# Fun with iTune Shuffle and Probabilities

I recently tagged and imported all my mp3 into iTune. I noticed then that there were lots of albums that I had only partially listened to and I decided to use the feature “Party Shuffle” to listen to my library randomly and eventually hear all the songs.

After a couple of weeks, I observed that some songs would reappear in the playlist and were picked twice. Over the weeks the frequency of “re-entry” songs increased with the direct consequence that new music was played less and less.
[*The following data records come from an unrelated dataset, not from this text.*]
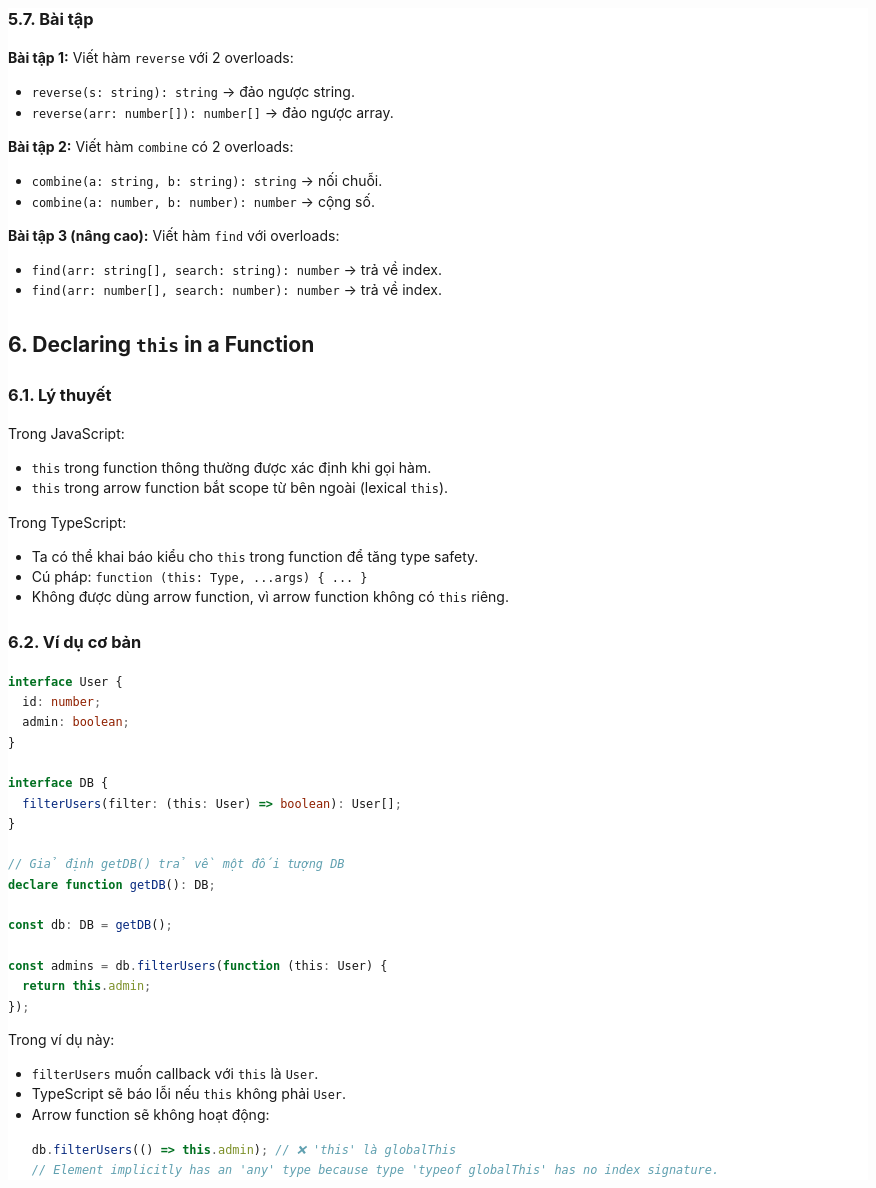 ### 5.7. Bài tập
**Bài tập 1:**
Viết hàm `reverse` với 2 overloads:
- `reverse(s: string): string` → đảo ngược string.
- `reverse(arr: number[]): number[]` → đảo ngược array.

**Bài tập 2:**
Viết hàm `combine` có 2 overloads:
- `combine(a: string, b: string): string` → nối chuỗi.
- `combine(a: number, b: number): number` → cộng số.

**Bài tập 3 (nâng cao):**
Viết hàm `find` với overloads:
- `find(arr: string[], search: string): number` → trả về index.
- `find(arr: number[], search: number): number` → trả về index.

## 6. Declaring `this` in a Function

### 6.1. Lý thuyết
Trong JavaScript:
- `this` trong function thông thường được xác định khi gọi hàm.
- `this` trong arrow function bắt scope từ bên ngoài (lexical `this`).

Trong TypeScript:
- Ta có thể khai báo kiểu cho `this` trong function để tăng type safety.
- Cú pháp: `function (this: Type, ...args) { ... }`
- Không được dùng arrow function, vì arrow function không có `this` riêng.

### 6.2. Ví dụ cơ bản
```typescript
interface User {
  id: number;
  admin: boolean;
}

interface DB {
  filterUsers(filter: (this: User) => boolean): User[];
}

// Giả định getDB() trả về một đối tượng DB
declare function getDB(): DB;

const db: DB = getDB();

const admins = db.filterUsers(function (this: User) {
  return this.admin;
});
```
Trong ví dụ này:
- `filterUsers` muốn callback với `this` là `User`.
- TypeScript sẽ báo lỗi nếu `this` không phải `User`.
- Arrow function sẽ không hoạt động:
  ```typescript
  db.filterUsers(() => this.admin); // ❌ 'this' là globalThis
  // Element implicitly has an 'any' type because type 'typeof globalThis' has no index signature.
  ```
Even though I had already realized that it would not be possible to hear all the songs with approach, I was still surprised by the “re-entry” rate, which I would have intuitively expected to be much lower.

I turned to probability to better understand the situation.

Let’s n be the size of my library. After t songs played randomly, the probability that a given song was played at least once is:

P( song played at least once ) = t / n.

Absolutely not! This probability can be computed with 1 – probability that the song was never played. This gives:

P( song played at least once ) = 1 – (( n-1 )/ n)  ^ t

More generally, the probability of a song having been played x times is given by the function

P( x ) = (1/n)^x * ( (n-1) / n )^(t-x) * C ( n, x  )

Where C(n,x) is the number of possible permutation. The expanded

P( x ) = (1/n)^x * ( (n-1) / n )^(t-x) *  n! / (n-x) ! x!

Note that the probability that the song was never played (x=0) is still (( n-1 )/ n)  ^ t.

After t songs, the sum P(0) + P(1) + … + P(t) = 1, which proves that the formula is correct.

The average number of songs played in the library after t songs, can be computed with

Avg. played

= n * P( song played at least once )

= n * ( 1 – ((n-1)/n)^t ) = n – (n-1)^t  / n^(t-1)

The “re-entry” rate, or the probability of hearing a new song can be computed with (n- avg. played) / n which is equivalent to the probability that a given song was never played P(x=0).

The graph bellows shows the probability that a song was never played for a library of 500 songs, after 0, 50, 100, etc. songs. It’s interesting to notice that the probability of new songs fall below 50% after about 300 songs.